訴状に「訴訟費用は被告の負担」と記載可能
少額訴訟では、訴状に「訴訟費用は被告の負担とする」と明記することで、判決にその旨を反映させられます。原告の訴えを認める判決になれば、判決確定後に被告に対して費用の支払いを請求できます。和解になった場合は、訴訟費用の負担についても、原告と被告の話し合いによって決まります。
ただし、請求には「訴訟費用額確定処分の申立て」が必要
ただし「判決で勝った=すぐに訴訟費用を被告に請求できる」わけではありません。

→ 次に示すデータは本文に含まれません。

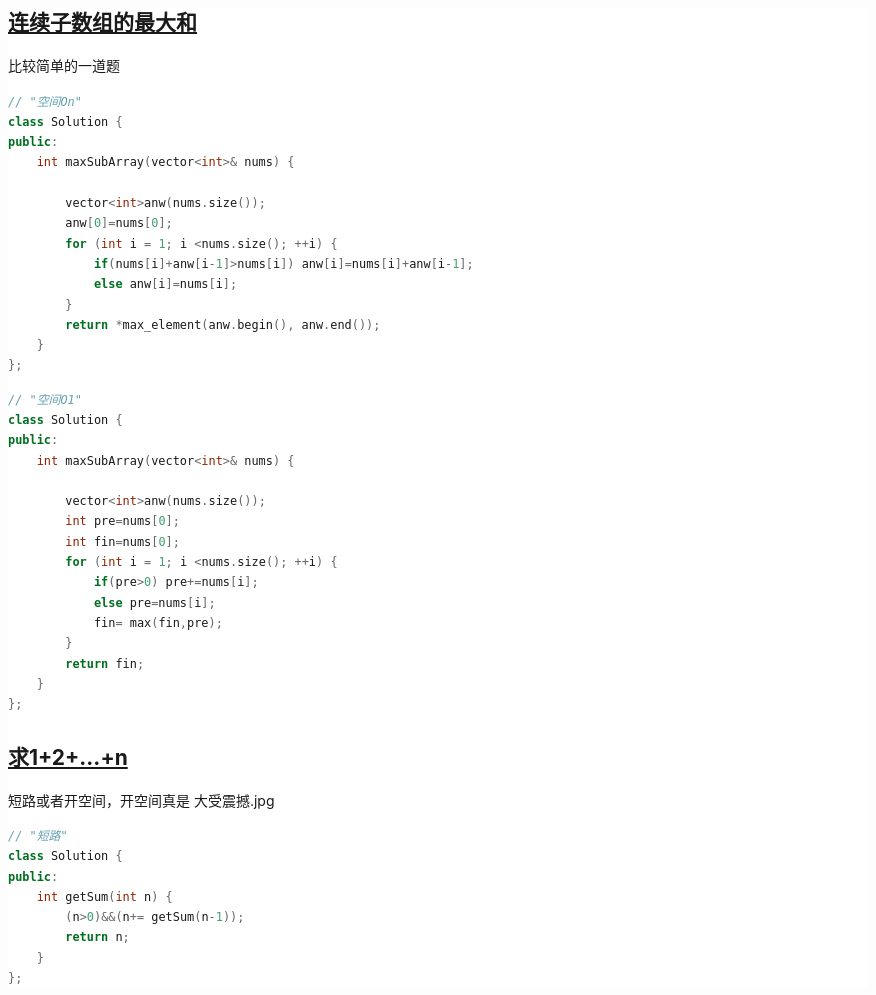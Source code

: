 ## [连续子数组的最大和](https://www.acwing.com/problem/content/description/50/)

比较简单的一道题 


```cpp
// "空间On"
class Solution {
public:
    int maxSubArray(vector<int>& nums) {

        vector<int>anw(nums.size());
        anw[0]=nums[0];
        for (int i = 1; i <nums.size(); ++i) {
            if(nums[i]+anw[i-1]>nums[i]) anw[i]=nums[i]+anw[i-1];
            else anw[i]=nums[i];
        }
        return *max_element(anw.begin(), anw.end());
    }
};
```


```cpp
// "空间O1"
class Solution {
public:
    int maxSubArray(vector<int>& nums) {

        vector<int>anw(nums.size());
        int pre=nums[0];
        int fin=nums[0];
        for (int i = 1; i <nums.size(); ++i) {
            if(pre>0) pre+=nums[i];
            else pre=nums[i];
            fin= max(fin,pre);
        }
        return fin;
    }
};
```

## [求1+2+…+n](https://www.acwing.com/problem/content/80/)

短路或者开空间，开空间真是 大受震撼.jpg


```cpp
// "短路"
class Solution {
public:
    int getSum(int n) {
        (n>0)&&(n+= getSum(n-1));
        return n;
    }
};
```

実際に被告から訴訟費用を支払ってもらうには、「訴訟費用額確定処分の申立て」を経て、費用の金額を裁判所に確定してもらう必要があります。

少額訴訟の訴訟費用はいくら?
主な費用は収入印紙と予納郵券代
少額訴訟で被告に請求できる「訴訟費用」は主に以下の2つです。
- 収入印紙代(請求金額に応じて決定)
- 予納郵券代(裁判書類送付に必要な切手代。裁判所、切手代の値上がりによって異なるが約6,000円前後)
弁護士や司法書士に訴訟を依頼した場合の費用や相談料、簡易裁判所までの交通費、付郵便送達の居住調査費用などは訴訟費用に含まれません。
ただし少額訴訟に原告側の証人が出廷した場合には、証人の旅費を訴訟費用として被告に請求することができます。
30万円を請求する少額訴訟の被告負担費用例
たとえば、30万円を請求する少額訴訟で証人を呼ばないケースでは:
- 収入印紙代:3,000円
- 予納郵券代:約6,000円
合計で約9,000円程度が目安となります。
訴訟費用を被告に請求するには?
申立書と費用内訳が必要書類
訴訟費用額確定処分の申立てに必要な書類は以下の2点です。
- 申立書
- 訴訟費用の計算書(内訳)
申立てのタイミングと期間
訴訟費用額確定処分の申立ては判決の確定後。期間はおおむね1週間程度で、裁判所から「訴訟費用額確定処分」が出されます。
実際には訴訟費用を請求しない人が多い理由
回収までに時間がかかるリスク
「数千円の訴訟費用のために余計な手続きを増やすより、早く元金を回収したい」。原告にとって、これが現実的な判断です。
少額訴訟などで勝訴しても、実際に訴訟費用を被告に請求するケースはそれほど多くありません。被告が資産を隠したり、資産を使い切ったりする前に、差し押さえを進めたいという心情がまさります。
費用より強制執行を優先するのが現実的
訴訟費用の請求に時間をかけるよりも、差し押さえや強制執行が優先されるのは、少額訴訟で勝訴判決を得るよりも、回収が簡単ではないからです。訴訟費用の請求に時間をかけるうちに、回収不能になるリスクも高くなります。
まとめ:訴訟費用より回収を優先すべき理由
少額訴訟では、訴訟費用を被告に請求することが可能です。ただ、実際には手続きに時間がかかるため、差し押さえと強制執行を優先するケースが少なくありません。
また、訴訟費用には弁護士や司法書士への依頼費用や相談料、簡易裁判所までの交通費、付郵便送達の住居調査費などは含まれず、収入印紙代や予納郵券代などに限定されています。請求したとしても数千円にとどまるケースがほとんどです。